Showing posts with label something for kate. Show all posts
Showing posts with label something for kate. Show all posts

Friday, September 7, 2012

People's Official Wild Dummy Trick (September 10th - 14th)

Hello and welcome to Work Tunes.

Just a quick one today. I'm at home looking after Miss 3 and I am sick as a fully chrome set of mags. I thought about not posting this weekend, but since my target audience is me, I'm the only one who misses out. So, let's get into the music shall we?
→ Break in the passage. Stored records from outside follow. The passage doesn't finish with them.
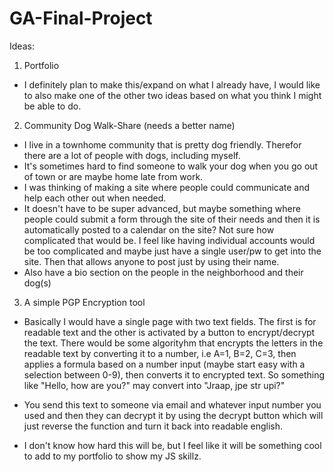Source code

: # GA-Final-Project

Ideas:

1.  Portfolio
  - I definitely plan to make this/expand on what I already have, I would like to also make one of the other two ideas based on what you think I might be able to do.

2.  Community Dog Walk-Share (needs a better name)
  - I live in a townhome community that is pretty dog friendly.  Therefor there are a lot of people with dogs, including myself.
  - It's sometimes hard to find someone to walk your dog when you go out of town or are maybe home late from work.
  - I was thinking of making a site where people could communicate and help each other out when needed.
  - It doesn't have to be super advanced, but maybe something where people could submit a form through the site of their needs and then it is automatically posted to a calendar on the site?  Not sure how complicated that would be.  I feel like having individual accounts would be too complicated and maybe just have a single user/pw to get into the site.  Then that allows anyone to post just by using their name.
  - Also have a bio section on the people in the neighborhood and their dog(s)

3.  A simple PGP Encryption tool
  - Basically I would have a single page with two text fields.  The first is for readable text and the other is activated by a button to encrypt/decrypt the text.  There would be some algorityhm that encrypts the letters in the readable text by converting it to a number, i.e A=1, B=2, C=3, then applies a formula based on a number input (maybe start easy with a selection between 0-9), then converts it to encrypted text.  So something like "Hello, how are you?" may convert into "Jraap, jpe str upi?"  

  - You send this text to someone via email and whatever input number you used and then they can decrypt it by using the decrypt button which will just reverse the function and turn it back into readable english.  

  - I don't know how hard this will be, but I feel like it will be something cool to add to my portfolio to show my JS skillz.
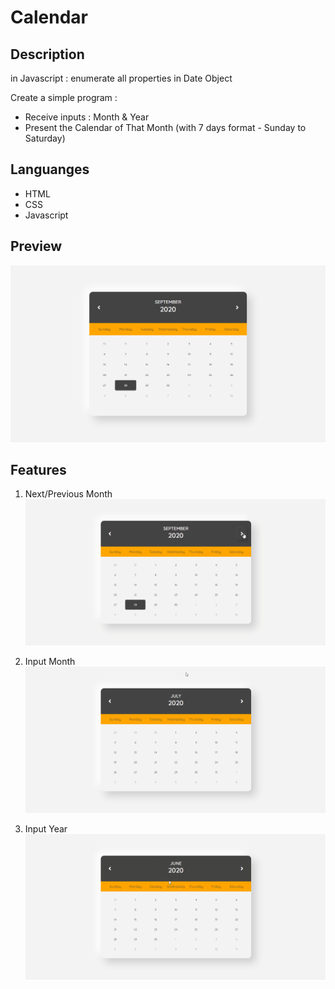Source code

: # Calendar
## Description
in Javascript : enumerate all properties in Date Object

Create a simple program :
  * Receive inputs : Month & Year
  * Present the Calendar of That Month (with 7 days format - Sunday to Saturday)
  
## Languanges
* HTML
* CSS
* Javascript

## Preview
![](Screenshots/preview.png)

## Features
1. Next/Previous Month
![](Screenshots/nextprev.gif)

2. Input Month
![](Screenshots/changeMonth.gif)

3. Input Year
![](Screenshots/changeYear.gif)
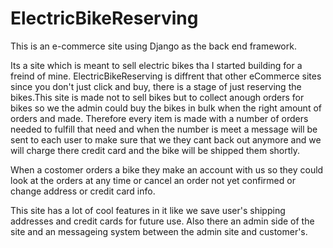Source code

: # ElectricBikeReserving

This is an e-commerce site using Django as the back end framework.

Its a site which is meant to sell electric bikes tha I started building for a freind of mine.
ElectricBikeReserving is diffrent that other eCommerce sites since you don't just click and buy, there is a stage
of just reserving the bikes.This site is made not to sell bikes but to collect anough orders for bikes so we the admin could
buy the bikes in bulk when the right amount of orders and made.
Therefore every item is made with a number of orders needed to fulfill that need and when the number is meet a
message will be sent to each user to make sure that we they cant back out anymore and we will charge there
credit card and the bike will be shipped them shortly.

When a costomer orders a bike they make an account with us so they could look at the orders
at any time or cancel an order not yet confirmed or change address or credit card info.

This site has a lot of cool features in it like we save user's shipping addresses and credit cards for future use.
Also there an admin side of the site and an messageing system between the admin site and customer's.
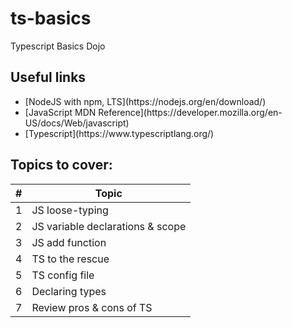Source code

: # ts-basics
Typescript Basics Dojo

## Useful links
<ul>
<li>[NodeJS with npm, LTS](https://nodejs.org/en/download/)</li>
<li>[JavaScript MDN Reference](https://developer.mozilla.org/en-US/docs/Web/javascript)</li>
<li>[Typescript](https://www.typescriptlang.org/)</li>
</ul>

## Topics to cover:
|#|Topic|
|---:|---------------------------|
|1| JS loose-typing |
|2| JS variable declarations & scope |
|3| JS add function |
|4| TS to the rescue |
|5| TS config file|
|6| Declaring types |
|7| Review pros & cons of TS|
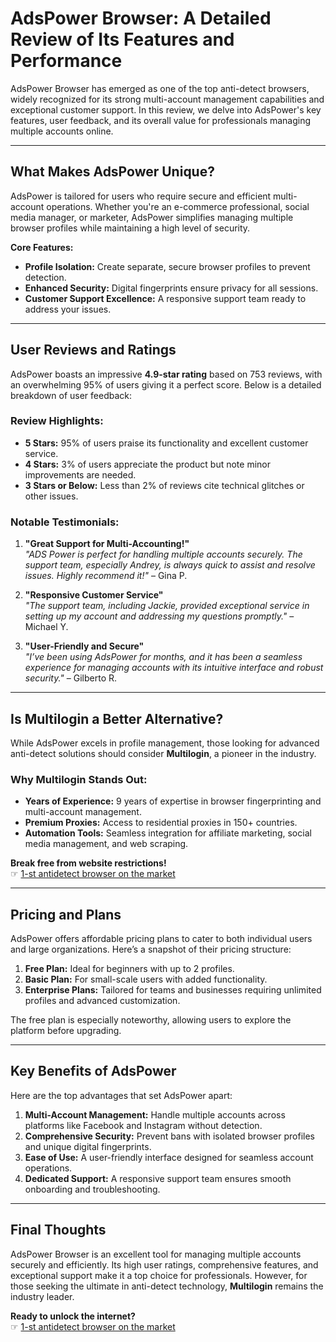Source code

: # AdsPower Browser: A Detailed Review of Its Features and Performance

AdsPower Browser has emerged as one of the top anti-detect browsers, widely recognized for its strong multi-account management capabilities and exceptional customer support. In this review, we delve into AdsPower's key features, user feedback, and its overall value for professionals managing multiple accounts online.

---

## What Makes AdsPower Unique?

AdsPower is tailored for users who require secure and efficient multi-account operations. Whether you're an e-commerce professional, social media manager, or marketer, AdsPower simplifies managing multiple browser profiles while maintaining a high level of security.

**Core Features:**
- **Profile Isolation:** Create separate, secure browser profiles to prevent detection.
- **Enhanced Security:** Digital fingerprints ensure privacy for all sessions.
- **Customer Support Excellence:** A responsive support team ready to address your issues.

---

## User Reviews and Ratings

AdsPower boasts an impressive **4.9-star rating** based on 753 reviews, with an overwhelming 95% of users giving it a perfect score. Below is a detailed breakdown of user feedback:

### Review Highlights:
- **5 Stars:** 95% of users praise its functionality and excellent customer service.
- **4 Stars:** 3% of users appreciate the product but note minor improvements are needed.
- **3 Stars or Below:** Less than 2% of reviews cite technical glitches or other issues.

### Notable Testimonials:
1. **"Great Support for Multi-Accounting!"**  
   *"ADS Power is perfect for handling multiple accounts securely. The support team, especially Andrey, is always quick to assist and resolve issues. Highly recommend it!"* – Gina P.

2. **"Responsive Customer Service"**  
   *"The support team, including Jackie, provided exceptional service in setting up my account and addressing my questions promptly."* – Michael Y.

3. **"User-Friendly and Secure"**  
   *"I’ve been using AdsPower for months, and it has been a seamless experience for managing accounts with its intuitive interface and robust security."* – Gilberto R.

---

## Is Multilogin a Better Alternative?

While AdsPower excels in profile management, those looking for advanced anti-detect solutions should consider **Multilogin**, a pioneer in the industry.

### Why Multilogin Stands Out:
- **Years of Experience:** 9 years of expertise in browser fingerprinting and multi-account management.
- **Premium Proxies:** Access to residential proxies in 150+ countries.
- **Automation Tools:** Seamless integration for affiliate marketing, social media management, and web scraping.

**Break free from website restrictions!**  
☞ [1-st antidetect browser on the market](https://bit.ly/multIlogin)

---

## Pricing and Plans

AdsPower offers affordable pricing plans to cater to both individual users and large organizations. Here’s a snapshot of their pricing structure:

1. **Free Plan:** Ideal for beginners with up to 2 profiles.
2. **Basic Plan:** For small-scale users with added functionality.
3. **Enterprise Plans:** Tailored for teams and businesses requiring unlimited profiles and advanced customization.

The free plan is especially noteworthy, allowing users to explore the platform before upgrading.

---

## Key Benefits of AdsPower

Here are the top advantages that set AdsPower apart:

1. **Multi-Account Management:** Handle multiple accounts across platforms like Facebook and Instagram without detection.
2. **Comprehensive Security:** Prevent bans with isolated browser profiles and unique digital fingerprints.
3. **Ease of Use:** A user-friendly interface designed for seamless account operations.
4. **Dedicated Support:** A responsive support team ensures smooth onboarding and troubleshooting.

---

## Final Thoughts

AdsPower Browser is an excellent tool for managing multiple accounts securely and efficiently. Its high user ratings, comprehensive features, and exceptional support make it a top choice for professionals. However, for those seeking the ultimate in anti-detect technology, **Multilogin** remains the industry leader.

**Ready to unlock the internet?**  
☞ [1-st antidetect browser on the market](https://bit.ly/multIlogin)

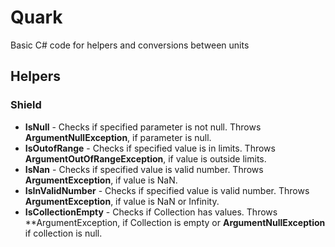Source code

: # Quark
Basic C# code for helpers and conversions between units

## Helpers
### Shield
- **IsNull** - Checks if specified parameter is not null. Throws **ArgumentNullException**, if parameter is null.
- **IsOutofRange** - Checks if specified value is in limits. Throws **ArgumentOutOfRangeException**, if value is outside limits.
- **IsNan** - Checks if specified value is valid number. Throws **ArgumentException**, if value is NaN.
- **IsInValidNumber** - Checks if specified value is valid number. Throws **ArgumentException**, if value is NaN or Infinity.
- **IsCollectionEmpty** - Checks if Collection has values. Throws **ArgumentException, if Collection is empty or  **ArgumentNullException** if collection is null.
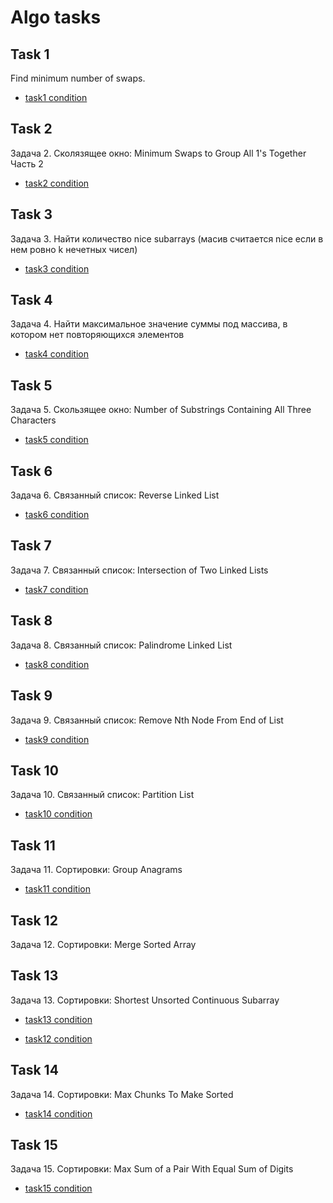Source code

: # Algo tasks

## Task 1
Find minimum number of swaps.
- [task1 condition](https://leetcode.com/problems/minimum-swaps-to-group-all-1s-together/)
## Task 2
Задача 2. Сколязящее окно: Minimum Swaps to Group All 1's Together Часть 2
- [task2 condition](https://leetcode.com/problems/minimum-swaps-to-group-all-1s-together-ii/)
## Task 3
Задача 3. Найти количество nice subarrays (масив считается nice если в нем ровно k нечетных чисел)
- [task3 condition](https://leetcode.com/problems/count-number-of-nice-subarrays/)
## Task 4
Задача 4. Найти максимальное значение суммы под массива, в котором нет повторяющихся элементов
- [task4 condition](https://leetcode.com/problems/maximum-erasure-value/)
## Task 5
Задача 5. Скользящее окно: Number of Substrings Containing All Three Characters
- [task5 condition](https://leetcode.com/problems/number-of-substrings-containing-all-three-characters/)
## Task 6
Задача 6. Связанный список: Reverse Linked List
- [task6 condition](https://leetcode.com/problems/reverse-linked-list/description/)
## Task 7
Задача 7. Связанный список: Intersection of Two Linked Lists
- [task7 condition](https://leetcode.com/problems/intersection-of-two-linked-lists/)
## Task 8
Задача 8. Связанный список: Palindrome Linked List
- [task8 condition](https://leetcode.com/problems/palindrome-linked-list/)
## Task 9
Задача 9. Связанный список: Remove Nth Node From End of List
- [task9 condition](https://leetcode.com/problems/remove-nth-node-from-end-of-list/)
## Task 10
Задача 10. Связанный список: Partition List
- [task10 condition](https://leetcode.com/problems/partition-list/)
## Task 11
Задача 11. Сортировки: Group Anagrams
- [task11 condition](https://leetcode.com/problems/group-anagrams/)

## Task 12

Задача 12. Сортировки: Merge Sorted Array

## Task 13

Задача 13. Сортировки: Shortest Unsorted Continuous Subarray

- [task13 condition](https://leetcode.com/problems/shortest-unsorted-continuous-subarray/submissions/)

- [task12 condition](https://leetcode.com/problems/merge-sorted-array/)

## Task 14

Задача 14. Сортировки: Max Chunks To Make Sorted

- [task14 condition](https://leetcode.com/problems/max-chunks-to-make-sorted/)

## Task 15

Задача 15. Сортировки: Max Sum of a Pair With Equal Sum of Digits

- [task15 condition](https://leetcode.com/problems/max-sum-of-a-pair-with-equal-sum-of-digits/)
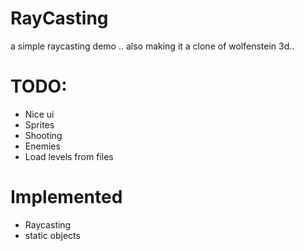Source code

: # RayCasting


a simple raycasting demo ..
also making it a clone of wolfenstein 3d..


TODO:
======
- Nice ui
- Sprites
- Shooting
- Enemies
- Load levels from files


Implemented
===========
- Raycasting
- static objects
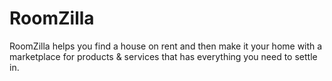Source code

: # RoomZilla
RoomZilla helps you find a house on rent and then make it your home with a marketplace for products &amp; services that has everything you need to settle in.
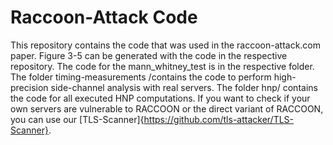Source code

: # Raccoon-Attack Code
This repository contains the code that was used in the raccoon-attack.com paper. 
Figure 3-5 can be generated with the code in the respective repository.
The code for the mann_whitney_test is in the respective folder.
The folder timing-measurements /contains the code to perform high-precision side-channel analysis with real servers.
The folder hnp/ contains the code for all executed HNP computations.
If you want to check if your own servers are vulnerable to RACCOON or the direct variant of RACCOON, you can use our [TLS-Scanner]{https://github.com/tls-attacker/TLS-Scanner}. 
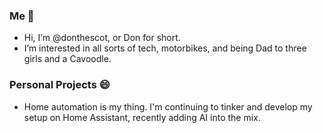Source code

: ### Me 👋
- Hi, I’m @donthescot, or Don for short.
- I’m interested in all sorts of tech, motorbikes, and being Dad to three girls and a Cavoodle.

### Personal Projects 😄
- Home automation is my thing.  I'm continuing to tinker and develop my setup on Home Assistant, recently adding AI into the mix.

<!---
donthescot/donthescot is a ✨ special ✨ repository because its `README.md` (this file) appears on your GitHub profile.
You can click the Preview link to take a look at your changes.
--->
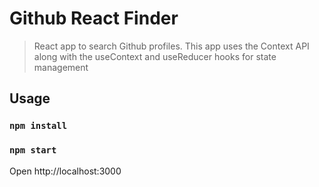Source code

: # Github React Finder

> React app to search Github profiles. This app uses the Context API along with the useContext and useReducer hooks for state management

## Usage

### `npm install`
### `npm start`

Open http://localhost:3000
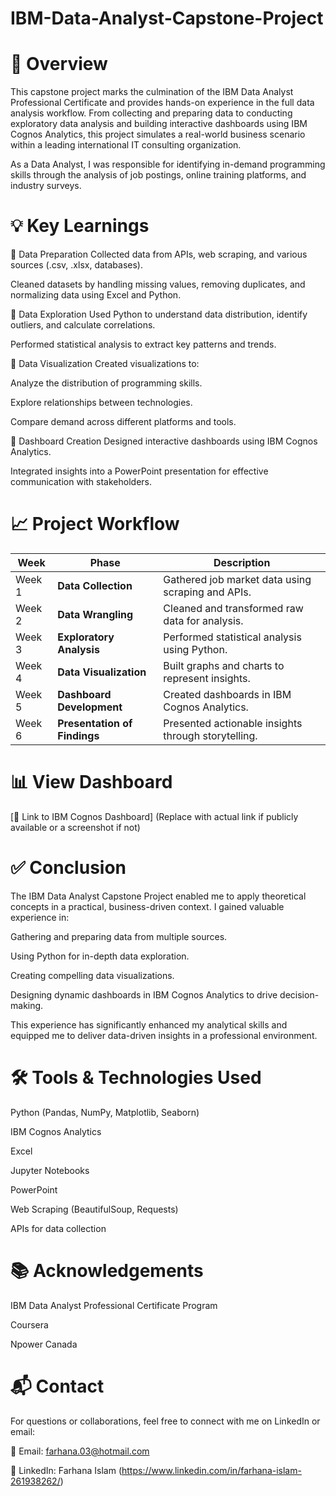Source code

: # IBM-Data-Analyst-Capstone-Project
# 🧭 Overview
This capstone project marks the culmination of the IBM Data Analyst Professional Certificate and provides hands-on experience in the full data analysis workflow. From collecting and preparing data to conducting exploratory data analysis and building interactive dashboards using IBM Cognos Analytics, this project simulates a real-world business scenario within a leading international IT consulting organization.

As a Data Analyst, I was responsible for identifying in-demand programming skills through the analysis of job postings, online training platforms, and industry surveys.

# 💡 Key Learnings

🔹 Data Preparation
Collected data from APIs, web scraping, and various sources (.csv, .xlsx, databases).

Cleaned datasets by handling missing values, removing duplicates, and normalizing data using Excel and Python.

🔹 Data Exploration
Used Python to understand data distribution, identify outliers, and calculate correlations.

Performed statistical analysis to extract key patterns and trends.

🔹 Data Visualization
Created visualizations to:

Analyze the distribution of programming skills.

Explore relationships between technologies.

Compare demand across different platforms and tools.

🔹 Dashboard Creation
Designed interactive dashboards using IBM Cognos Analytics.

Integrated insights into a PowerPoint presentation for effective communication with stakeholders.

# 📈 Project Workflow
| **Week** | **Phase**                    | **Description**                                     |
| -------- | ---------------------------- | --------------------------------------------------- |
| Week 1   | **Data Collection**          | Gathered job market data using scraping and APIs.   |
| Week 2   | **Data Wrangling**           | Cleaned and transformed raw data for analysis.      |
| Week 3   | **Exploratory Analysis**     | Performed statistical analysis using Python.        |
| Week 4   | **Data Visualization**       | Built graphs and charts to represent insights.      |
| Week 5   | **Dashboard Development**    | Created dashboards in IBM Cognos Analytics.         |
| Week 6   | **Presentation of Findings** | Presented actionable insights through storytelling. |


# 📊 View Dashboard
[🔗 Link to IBM Cognos Dashboard] (Replace with actual link if publicly available or a screenshot if not)

# ✅ Conclusion
The IBM Data Analyst Capstone Project enabled me to apply theoretical concepts in a practical, business-driven context. I gained valuable experience in:

Gathering and preparing data from multiple sources.

Using Python for in-depth data exploration.

Creating compelling data visualizations.

Designing dynamic dashboards in IBM Cognos Analytics to drive decision-making.

This experience has significantly enhanced my analytical skills and equipped me to deliver data-driven insights in a professional environment.

# 🛠 Tools & Technologies Used
Python (Pandas, NumPy, Matplotlib, Seaborn)

IBM Cognos Analytics

Excel

Jupyter Notebooks

PowerPoint

Web Scraping (BeautifulSoup, Requests)

APIs for data collection

# 📚 Acknowledgements
IBM Data Analyst Professional Certificate Program

Coursera

Npower Canada
# 📬 Contact
For questions or collaborations, feel free to connect with me on LinkedIn or email:

📧 Email: farhana.03@hotmail.com

💼 LinkedIn: Farhana Islam (https://www.linkedin.com/in/farhana-islam-261938262/)


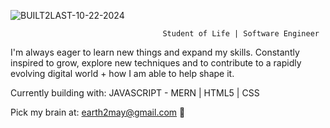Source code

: 

![BUILT2LAST-10-22-2024](https://github.com/user-attachments/assets/03bdfe7f-63db-44f7-8e0b-d0015c8379d6)


                                      Student of Life | Software Engineer

I'm always eager to learn new things and expand my skills. 
Constantly inspired to grow, explore new techniques and to contribute to a rapidly evolving digital world + how I am able to help shape it.

Currently building with: JAVASCRIPT - MERN | HTML5 | CSS

Pick my brain at: earth2may@gmail.com 🌱


<!-- - 📫 How to reach me: Linkedin, or Email! -->

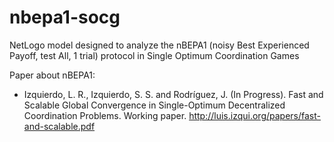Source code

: # nbepa1-socg
NetLogo model designed to analyze the nBEPA1 (noisy Best Experienced Payoff, test All, 1 trial) protocol in Single Optimum Coordination Games

Paper about nBEPA1:

- Izquierdo, L. R., Izquierdo, S. S. and Rodríguez, J. (In Progress). Fast and Scalable Global Convergence in Single-Optimum Decentralized Coordination Problems. Working paper. http://luis.izqui.org/papers/fast-and-scalable.pdf
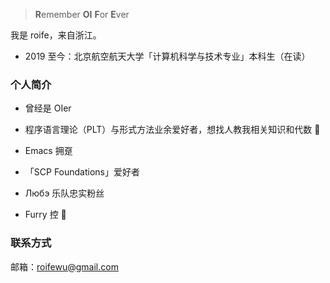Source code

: > **R**emember **OI** **F**or **E**ver

我是 roife，来自浙江。

- 2019 至今：北京航空航天大学「计算机科学与技术专业」本科生（在读）

### 个人简介

- 曾经是 OIer

- 程序语言理论（PLT）与形式方法业余爱好者，想找人教我相关知识和代数 🦘

- Emacs 拥趸

- 「SCP Foundations」爱好者

- Любэ 乐队忠实粉丝

- Furry 控 🤣

### 联系方式

邮箱：roifewu@gmail.com
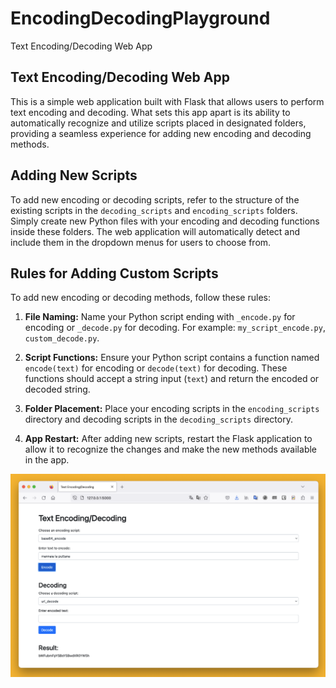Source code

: # EncodingDecodingPlayground
Text Encoding/Decoding Web App

## Text Encoding/Decoding Web App

This is a simple web application built with Flask that allows users to perform text encoding and decoding. What sets this app apart is its ability to automatically recognize and utilize scripts placed in designated folders, providing a seamless experience for adding new encoding and decoding methods.

## Adding New Scripts

To add new encoding or decoding scripts, refer to the structure of the existing scripts in the `decoding_scripts` and `encoding_scripts` folders. Simply create new Python files with your encoding and decoding functions inside these folders. The web application will automatically detect and include them in the dropdown menus for users to choose from.

## Rules for Adding Custom Scripts

To add new encoding or decoding methods, follow these rules:

1. **File Naming:** Name your Python script ending with `_encode.py` for encoding or `_decode.py` for decoding. For example: `my_script_encode.py`, `custom_decode.py`.

2. **Script Functions:** Ensure your Python script contains a function named `encode(text)` for encoding or `decode(text)` for decoding. These functions should accept a string input (`text`) and return the encoded or decoded string.

3. **Folder Placement:** Place your encoding scripts in the `encoding_scripts` directory and decoding scripts in the `decoding_scripts` directory.

4. **App Restart:** After adding new scripts, restart the Flask application to allow it to recognize the changes and make the new methods available in the app.

![Alt Text](https://github.com/Pinperepette/EncodingDecodingPlayground/blob/main/imm.png)
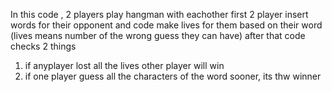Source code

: In this code , 2 players play hangman with eachother
first 2 player insert words for their opponent
and code make lives for them based on their word 
(lives means number of the wrong guess they can have)
after that code checks 2 things
1. if anyplayer lost all the lives other player will win
2. if one player guess all the characters of the word sooner, its thw winner
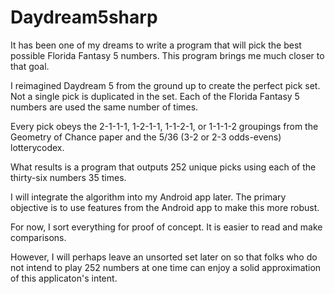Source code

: # Daydream5sharp

It has been one of my dreams to write a program that will pick the best possible Florida Fantasy 5 numbers. This program brings me much closer to that goal.

I reimagined Daydream 5 from the ground up to create the perfect pick set. Not a single pick is duplicated in the set. Each of the Florida Fantasy 5 numbers are used the same number of times.

Every pick obeys the 2-1-1-1, 1-2-1-1, 1-1-2-1, or 1-1-1-2 groupings from the Geometry of Chance paper and the 5/36 (3-2 or 2-3 odds-evens) lotterycodex.

What results is a program that outputs 252 unique picks using each of the thirty-six numbers 35 times.

I will integrate the algorithm into my Android app later. The primary objective is to use features from the Android app to make this more robust.

For now, I sort everything for proof of concept. It is easier to read and make comparisons.

However, I will perhaps leave an unsorted set later on so that folks who do not intend to play 252 numbers at one time can enjoy a solid approximation of this applicaton's intent.
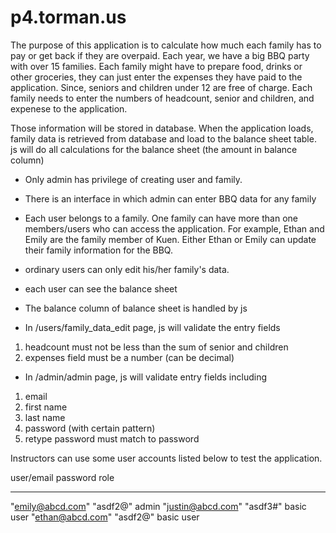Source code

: p4.torman.us
============
The purpose of this application is to calculate how much
each family has to pay or get back if they are overpaid.
Each year, we have a big BBQ party with over 15 families. 
Each family might have to prepare food, drinks or other groceries, 
they can just enter the expenses they have paid to the application. 
Since, seniors and children under 12 are free of charge. 
Each family needs to enter the numbers of headcount, senior and 
children, and expenese to the application.

Those information will be stored in database. When the application loads,
family data is retrieved from database and load to the balance
sheet table. js will do all calculations for the balance sheet 
(the amount in balance column)

* Only admin has privilege of creating user and family.
* There is an interface in which admin can enter BBQ data for any family
* Each user belongs to a family. One family can have more than 
one members/users who can access the application. 
For example, Ethan and Emily are the family member of Kuen. 
Either Ethan or Emily can update their family information for the BBQ.
* ordinary users can only edit his/her family's data.
* each user can see the balance sheet

* The balance column of balance sheet is handled by js

* In /users/family_data_edit page, js will validate the entry fields
1. headcount must not be less than the sum of senior and children
2. expenses field must be a number (can be decimal)

* In /admin/admin page, js will validate entry fields including
1. email 
2. first name
3. last name
4. password  (with certain pattern)
5. retype password must match to password


Instructors can use some user accounts listed below to test the application.

user/email	        password	role
---------------     --------    ----------
"emily@abcd.com"	"asdf2@"	admin
"justin@abcd.com"	"asdf3#"	basic user
"ethan@abcd.com"	"asdf2@"	basic user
A couple of kitschy sets this week in a compilation of Journey's best and Fastway's soundtrack to the long forgotten 80s horror film Trick Or Treat (starring Skippy from Family Ties with a cameo from Ozzy Osborne). There's a few old favourites from Something For Kate, Kathleen Edwards and A Tribe Called Quest. The new Meliisa Etheridge album is here - she seems to have gone back to her rock roots and is playing all guitars on every song. Also new is Dylan's dark Tempest and Wild Nothing's Nocturne. Because I've been listening to a bit of electronic music lately, I decided to get on someone who does it right, so I added Portishead. Rounding it all off, Ozi Batla's solo album is here because I recently heard the new Evil Eddie song and it reminded me. 

Check it out:

  1. Ice-T
  2. Tracy Chapman
  3. Digable Planets
  4. Sex Pistols
  5. Pegz

Song of the Week : Digable Planets - Dog It



As for my favourite track this week, it's a cut from one of my 5 or 10 favourite Rap albums, Digable Planets - Blowout Comb. For my weekly work list, I try to avoid playing the same things all the time and keep it fresh every week. That leads to me deliberately avoiding great albums like this one and Pneumonia etc. Thing is, when my brain told me to slip Blowout Comb on this week's list, I checked back and found that August 2010 was the last time it made the cut. 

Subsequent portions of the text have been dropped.